Ten men were buried alive while they were illegally digging for artifacts in a village located north of Luxor, Egypt. Two men who survived the collapse of the hole have been arrested.

Spain will return eight artifacts to Egypt that had been looted in 1999, from the tomb of the sixth-dynasty official Eimb Hur in Saqqara. Police in Barcelona seized the objects from suspected smugglers in September 2010.

American archaeologists Elizabeth Stone and Paul Zimansky of Stony Brook University returned to southern Iraq for the first time since the 1990 Gulf War. They started excavating Tell Sakhariya, where they unearthed a herders’ encampment dating to 1800 B.C., human burials, a platform, and parts of inscribed bricks. “It’s very tentative, but the site may be Ga’esh, a place where Ur’s kings went every year for a festival renewing their rulership,” said Stone.
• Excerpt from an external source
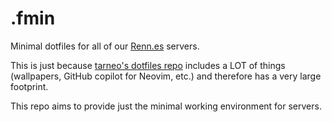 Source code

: # .fmin

Minimal dotfiles for all of our [Renn.es](https://renn.es) servers.

This is just because [tarneo's dotfiles repo](https://github.com/tarneaux/.f) includes a LOT of things (wallpapers, GitHub copilot for Neovim, etc.) and therefore has a very large footprint.

This repo aims to provide just the minimal working environment for servers.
Five sets of human remains found in a mass grave at Duffy’s Cut, located near Philadelphia, were reburied last week. The four men and one woman were just a few of the 57 Irish railroad workers who died shortly after their arrival in America. It was long thought that the immigrants died of cholera, but some of the remains show signs of violence. “They’ll get a real burial that they didn’t have in 1832, that’s for sure,” said historian Bill Watson.

In Japan, clay “haniwa” figures are thought to have been made for ritual use and then buried with the dead, beginning in the fifth century. Archaeologists have discovered fragments of early haniwa figures depicting wrestlers, warriors, a seated person, and horses in the Ishiya burial mound, which is located on Honshu Island, along the coast of the Sea of Japan.

In Brooklyn, New York, members of the Friends and Residents of Greater Gowanus are working with archaeologists to find the burial place of more than 200 Revolutionary War soldiers who were killed during the Battle of Long Island in 1776. The activists are concerned that the cleanup of the canal could turn up the grave. “We have to do a thorough search of British military records,” said archaeologist Chris Ricciari.

Skeletal remains of 167 people have been recovered from a cave in southern Mexico. The bones could date to the eighth century.

A popular Turkish television show has been accused of damaging an archaeological site within Yarimburgaz Cave by the Culture and Tourism Ministry. Yarimburgaz Cave, which is located near Istanbul, contains the earliest traces of human habitation in Turkey. The producers of the show had reportedly not filed the necessary permits.